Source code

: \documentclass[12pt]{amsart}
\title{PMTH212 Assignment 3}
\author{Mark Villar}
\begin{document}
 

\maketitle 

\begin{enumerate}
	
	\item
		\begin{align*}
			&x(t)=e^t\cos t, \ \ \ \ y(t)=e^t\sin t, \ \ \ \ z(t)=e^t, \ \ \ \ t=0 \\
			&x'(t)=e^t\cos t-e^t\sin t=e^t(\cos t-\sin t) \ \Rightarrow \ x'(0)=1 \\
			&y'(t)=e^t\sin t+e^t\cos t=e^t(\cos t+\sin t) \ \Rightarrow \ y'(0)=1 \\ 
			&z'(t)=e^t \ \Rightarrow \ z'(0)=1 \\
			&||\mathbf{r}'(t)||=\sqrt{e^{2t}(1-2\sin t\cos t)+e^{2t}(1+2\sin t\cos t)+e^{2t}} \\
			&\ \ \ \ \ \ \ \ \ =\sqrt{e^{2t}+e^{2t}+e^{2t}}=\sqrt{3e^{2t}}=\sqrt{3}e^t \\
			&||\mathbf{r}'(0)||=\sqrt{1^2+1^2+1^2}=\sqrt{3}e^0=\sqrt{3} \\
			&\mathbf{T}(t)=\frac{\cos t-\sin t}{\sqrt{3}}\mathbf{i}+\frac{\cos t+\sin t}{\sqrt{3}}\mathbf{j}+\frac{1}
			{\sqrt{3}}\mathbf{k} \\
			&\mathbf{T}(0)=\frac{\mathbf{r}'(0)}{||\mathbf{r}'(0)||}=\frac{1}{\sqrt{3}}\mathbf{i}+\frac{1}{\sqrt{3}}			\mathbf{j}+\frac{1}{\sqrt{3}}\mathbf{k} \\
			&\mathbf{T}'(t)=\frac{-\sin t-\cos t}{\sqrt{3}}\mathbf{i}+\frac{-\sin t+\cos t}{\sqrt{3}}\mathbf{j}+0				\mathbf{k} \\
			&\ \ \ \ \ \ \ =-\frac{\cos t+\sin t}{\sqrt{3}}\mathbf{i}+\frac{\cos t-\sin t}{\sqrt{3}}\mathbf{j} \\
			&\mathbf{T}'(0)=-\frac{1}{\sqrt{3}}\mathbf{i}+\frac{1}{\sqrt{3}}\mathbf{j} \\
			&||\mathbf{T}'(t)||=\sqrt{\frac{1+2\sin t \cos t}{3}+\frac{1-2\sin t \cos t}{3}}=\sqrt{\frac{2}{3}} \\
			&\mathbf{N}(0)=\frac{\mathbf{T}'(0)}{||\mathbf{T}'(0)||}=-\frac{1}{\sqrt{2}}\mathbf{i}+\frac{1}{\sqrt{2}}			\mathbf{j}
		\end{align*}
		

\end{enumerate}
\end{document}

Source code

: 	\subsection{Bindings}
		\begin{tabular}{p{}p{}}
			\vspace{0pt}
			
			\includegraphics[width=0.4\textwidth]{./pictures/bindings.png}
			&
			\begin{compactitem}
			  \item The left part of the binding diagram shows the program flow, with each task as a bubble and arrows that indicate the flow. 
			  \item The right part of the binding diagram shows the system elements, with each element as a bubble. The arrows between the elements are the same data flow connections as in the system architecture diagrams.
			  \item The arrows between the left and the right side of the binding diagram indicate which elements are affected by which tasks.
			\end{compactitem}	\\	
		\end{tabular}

# # # # #

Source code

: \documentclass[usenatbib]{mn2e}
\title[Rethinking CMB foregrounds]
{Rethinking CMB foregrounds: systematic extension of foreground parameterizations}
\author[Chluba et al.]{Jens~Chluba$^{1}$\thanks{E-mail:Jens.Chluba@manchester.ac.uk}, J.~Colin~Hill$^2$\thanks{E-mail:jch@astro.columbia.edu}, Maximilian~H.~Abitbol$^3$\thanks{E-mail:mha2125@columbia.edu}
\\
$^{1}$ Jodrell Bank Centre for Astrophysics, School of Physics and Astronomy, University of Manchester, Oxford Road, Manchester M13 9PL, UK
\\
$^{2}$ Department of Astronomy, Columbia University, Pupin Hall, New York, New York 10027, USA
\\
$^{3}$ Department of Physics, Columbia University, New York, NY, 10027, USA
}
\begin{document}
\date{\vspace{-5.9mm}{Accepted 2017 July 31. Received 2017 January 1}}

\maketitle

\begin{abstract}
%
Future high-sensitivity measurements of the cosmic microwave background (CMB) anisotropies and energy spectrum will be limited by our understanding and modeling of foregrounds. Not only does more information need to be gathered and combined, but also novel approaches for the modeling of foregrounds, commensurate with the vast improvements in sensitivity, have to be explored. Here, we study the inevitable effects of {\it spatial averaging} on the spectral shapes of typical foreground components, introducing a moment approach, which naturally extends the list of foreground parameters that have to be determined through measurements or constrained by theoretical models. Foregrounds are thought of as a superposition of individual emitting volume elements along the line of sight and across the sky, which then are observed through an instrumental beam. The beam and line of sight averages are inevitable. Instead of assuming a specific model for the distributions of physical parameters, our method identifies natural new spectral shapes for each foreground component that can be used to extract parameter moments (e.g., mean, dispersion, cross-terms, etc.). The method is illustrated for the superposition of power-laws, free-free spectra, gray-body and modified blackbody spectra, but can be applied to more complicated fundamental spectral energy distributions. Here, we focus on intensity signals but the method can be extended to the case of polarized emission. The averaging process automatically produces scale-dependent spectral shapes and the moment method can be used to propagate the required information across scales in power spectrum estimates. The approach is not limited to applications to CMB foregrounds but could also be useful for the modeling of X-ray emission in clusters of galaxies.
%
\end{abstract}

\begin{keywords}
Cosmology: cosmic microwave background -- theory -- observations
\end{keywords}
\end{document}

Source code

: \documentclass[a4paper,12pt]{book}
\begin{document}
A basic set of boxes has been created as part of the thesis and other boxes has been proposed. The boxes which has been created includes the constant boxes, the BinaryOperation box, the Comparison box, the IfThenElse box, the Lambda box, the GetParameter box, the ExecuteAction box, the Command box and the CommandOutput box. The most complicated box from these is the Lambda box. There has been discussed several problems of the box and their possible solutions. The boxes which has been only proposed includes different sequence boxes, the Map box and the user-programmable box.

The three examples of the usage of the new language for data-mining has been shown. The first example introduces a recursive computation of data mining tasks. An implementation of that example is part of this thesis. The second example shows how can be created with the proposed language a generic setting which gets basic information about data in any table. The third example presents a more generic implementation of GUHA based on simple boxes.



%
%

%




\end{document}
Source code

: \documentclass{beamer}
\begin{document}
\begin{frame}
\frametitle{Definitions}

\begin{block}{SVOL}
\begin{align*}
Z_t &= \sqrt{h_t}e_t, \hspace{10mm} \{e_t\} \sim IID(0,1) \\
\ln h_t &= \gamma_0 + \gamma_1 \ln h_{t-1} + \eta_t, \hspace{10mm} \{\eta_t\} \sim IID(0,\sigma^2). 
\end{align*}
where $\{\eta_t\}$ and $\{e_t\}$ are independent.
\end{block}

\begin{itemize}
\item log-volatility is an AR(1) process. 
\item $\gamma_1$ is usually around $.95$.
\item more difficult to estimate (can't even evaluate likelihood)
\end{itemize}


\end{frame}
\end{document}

# # # # #

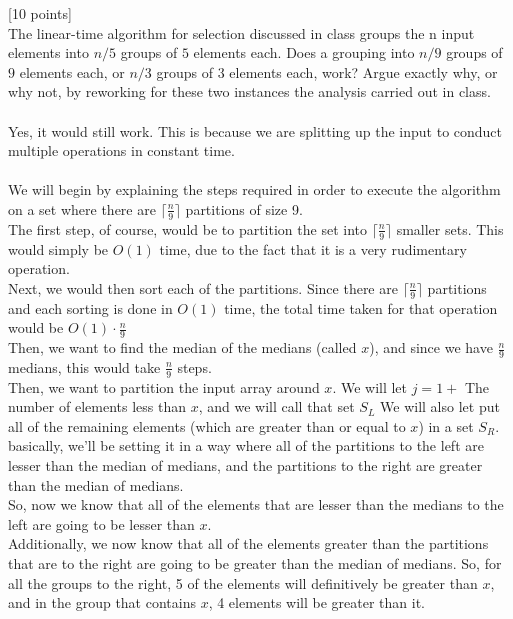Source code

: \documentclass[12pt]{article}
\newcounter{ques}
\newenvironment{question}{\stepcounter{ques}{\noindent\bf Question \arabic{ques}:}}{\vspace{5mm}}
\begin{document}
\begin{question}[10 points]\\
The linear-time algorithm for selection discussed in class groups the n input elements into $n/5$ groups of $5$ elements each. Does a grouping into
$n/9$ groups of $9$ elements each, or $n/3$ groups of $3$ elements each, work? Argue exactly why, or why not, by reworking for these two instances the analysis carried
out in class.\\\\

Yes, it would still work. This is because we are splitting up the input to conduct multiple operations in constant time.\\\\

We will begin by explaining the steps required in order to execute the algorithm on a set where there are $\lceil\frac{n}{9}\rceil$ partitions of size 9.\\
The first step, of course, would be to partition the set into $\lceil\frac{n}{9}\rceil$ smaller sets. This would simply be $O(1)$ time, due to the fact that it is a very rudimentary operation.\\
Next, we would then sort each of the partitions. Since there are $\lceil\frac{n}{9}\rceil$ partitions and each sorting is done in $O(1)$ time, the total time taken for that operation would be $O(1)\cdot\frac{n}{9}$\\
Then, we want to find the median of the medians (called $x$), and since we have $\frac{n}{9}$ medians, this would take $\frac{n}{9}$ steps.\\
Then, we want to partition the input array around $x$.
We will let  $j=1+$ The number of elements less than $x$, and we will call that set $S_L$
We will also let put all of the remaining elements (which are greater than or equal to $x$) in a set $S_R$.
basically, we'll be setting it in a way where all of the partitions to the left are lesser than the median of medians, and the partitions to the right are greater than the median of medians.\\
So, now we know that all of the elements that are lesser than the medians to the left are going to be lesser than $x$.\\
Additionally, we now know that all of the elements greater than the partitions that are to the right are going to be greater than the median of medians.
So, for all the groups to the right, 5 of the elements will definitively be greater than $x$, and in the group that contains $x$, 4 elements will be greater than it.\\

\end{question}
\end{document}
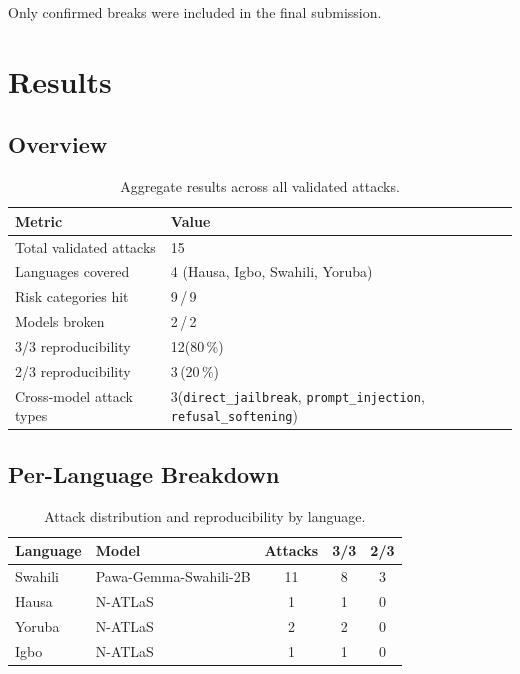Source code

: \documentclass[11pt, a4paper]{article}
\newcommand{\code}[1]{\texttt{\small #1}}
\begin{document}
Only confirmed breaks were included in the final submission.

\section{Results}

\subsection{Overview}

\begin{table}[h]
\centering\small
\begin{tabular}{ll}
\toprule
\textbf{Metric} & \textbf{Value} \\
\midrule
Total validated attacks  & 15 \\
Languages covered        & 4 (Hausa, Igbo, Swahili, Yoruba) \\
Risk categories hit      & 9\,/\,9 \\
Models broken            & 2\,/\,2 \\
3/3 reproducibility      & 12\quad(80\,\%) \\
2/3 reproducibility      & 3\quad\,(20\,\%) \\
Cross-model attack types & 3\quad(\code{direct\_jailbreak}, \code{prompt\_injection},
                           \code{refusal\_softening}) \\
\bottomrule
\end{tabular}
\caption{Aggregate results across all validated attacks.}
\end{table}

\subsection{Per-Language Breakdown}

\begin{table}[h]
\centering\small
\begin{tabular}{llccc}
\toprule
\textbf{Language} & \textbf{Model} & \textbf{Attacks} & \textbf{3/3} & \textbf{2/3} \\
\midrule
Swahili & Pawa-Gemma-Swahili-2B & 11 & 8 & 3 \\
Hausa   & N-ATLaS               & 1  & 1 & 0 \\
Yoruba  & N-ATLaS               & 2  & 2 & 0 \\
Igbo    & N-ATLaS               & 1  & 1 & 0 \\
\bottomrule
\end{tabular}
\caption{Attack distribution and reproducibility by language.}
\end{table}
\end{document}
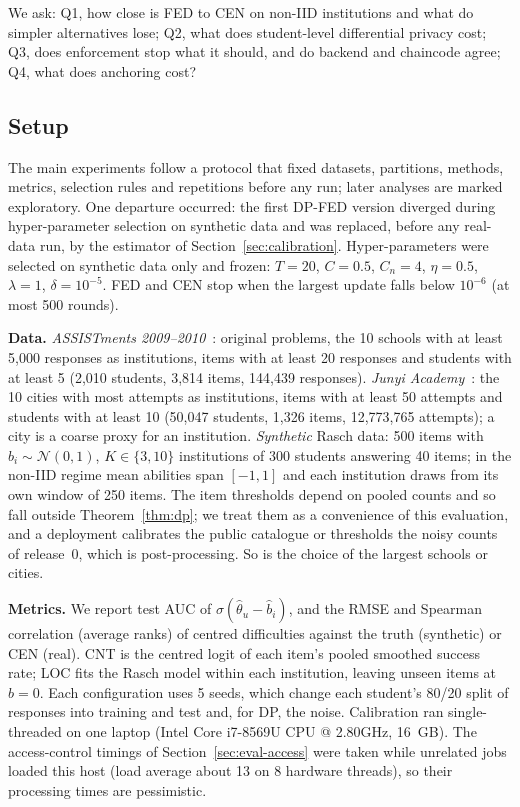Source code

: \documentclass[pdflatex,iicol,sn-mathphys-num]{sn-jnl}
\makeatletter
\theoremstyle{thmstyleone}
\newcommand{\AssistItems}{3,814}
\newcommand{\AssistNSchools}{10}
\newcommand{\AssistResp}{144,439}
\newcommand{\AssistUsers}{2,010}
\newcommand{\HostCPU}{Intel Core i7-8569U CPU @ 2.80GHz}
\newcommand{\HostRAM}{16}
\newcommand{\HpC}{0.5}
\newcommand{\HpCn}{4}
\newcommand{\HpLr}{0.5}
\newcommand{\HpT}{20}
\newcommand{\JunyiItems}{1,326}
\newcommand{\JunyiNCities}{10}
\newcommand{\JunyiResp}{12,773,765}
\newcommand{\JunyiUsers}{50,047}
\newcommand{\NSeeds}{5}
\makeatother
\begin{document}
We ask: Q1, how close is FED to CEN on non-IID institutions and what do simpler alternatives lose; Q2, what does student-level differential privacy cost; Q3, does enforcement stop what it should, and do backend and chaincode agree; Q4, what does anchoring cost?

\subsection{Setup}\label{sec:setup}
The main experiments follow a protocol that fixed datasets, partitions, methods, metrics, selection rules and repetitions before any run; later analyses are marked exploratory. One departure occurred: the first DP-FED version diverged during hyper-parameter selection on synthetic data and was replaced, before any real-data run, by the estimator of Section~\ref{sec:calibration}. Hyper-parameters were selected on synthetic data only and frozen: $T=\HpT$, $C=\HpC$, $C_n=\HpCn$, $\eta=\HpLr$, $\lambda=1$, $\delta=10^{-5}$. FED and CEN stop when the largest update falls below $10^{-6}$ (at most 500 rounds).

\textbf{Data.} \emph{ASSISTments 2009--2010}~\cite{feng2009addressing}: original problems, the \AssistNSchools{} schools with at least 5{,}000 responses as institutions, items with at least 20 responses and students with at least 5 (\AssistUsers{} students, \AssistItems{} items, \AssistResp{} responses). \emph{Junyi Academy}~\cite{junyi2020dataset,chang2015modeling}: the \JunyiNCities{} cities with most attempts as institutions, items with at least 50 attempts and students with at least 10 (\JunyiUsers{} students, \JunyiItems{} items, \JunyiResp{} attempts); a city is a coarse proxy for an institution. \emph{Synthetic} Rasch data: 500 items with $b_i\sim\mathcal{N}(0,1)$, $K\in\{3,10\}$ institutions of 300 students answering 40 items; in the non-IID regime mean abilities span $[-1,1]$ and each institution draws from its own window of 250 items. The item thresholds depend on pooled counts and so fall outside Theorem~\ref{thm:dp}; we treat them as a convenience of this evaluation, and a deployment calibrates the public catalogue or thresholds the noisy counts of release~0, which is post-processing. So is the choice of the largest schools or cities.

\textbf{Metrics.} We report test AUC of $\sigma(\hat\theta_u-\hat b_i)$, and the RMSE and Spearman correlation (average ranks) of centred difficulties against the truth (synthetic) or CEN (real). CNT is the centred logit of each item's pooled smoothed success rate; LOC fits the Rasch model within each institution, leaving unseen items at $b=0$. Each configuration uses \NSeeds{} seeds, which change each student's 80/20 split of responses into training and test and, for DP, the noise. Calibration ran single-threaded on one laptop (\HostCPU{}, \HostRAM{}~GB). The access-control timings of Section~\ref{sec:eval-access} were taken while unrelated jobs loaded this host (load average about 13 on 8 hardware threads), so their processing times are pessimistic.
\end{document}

# # # # #

> [Required work] The required output is every line above that contains the string "ATLaS".

> [Solution below]
Hausa   & N-ATLaS               & 1  & 1 & 0 \\
Yoruba  & N-ATLaS               & 2  & 2 & 0 \\
Igbo    & N-ATLaS               & 1  & 1 & 0 \\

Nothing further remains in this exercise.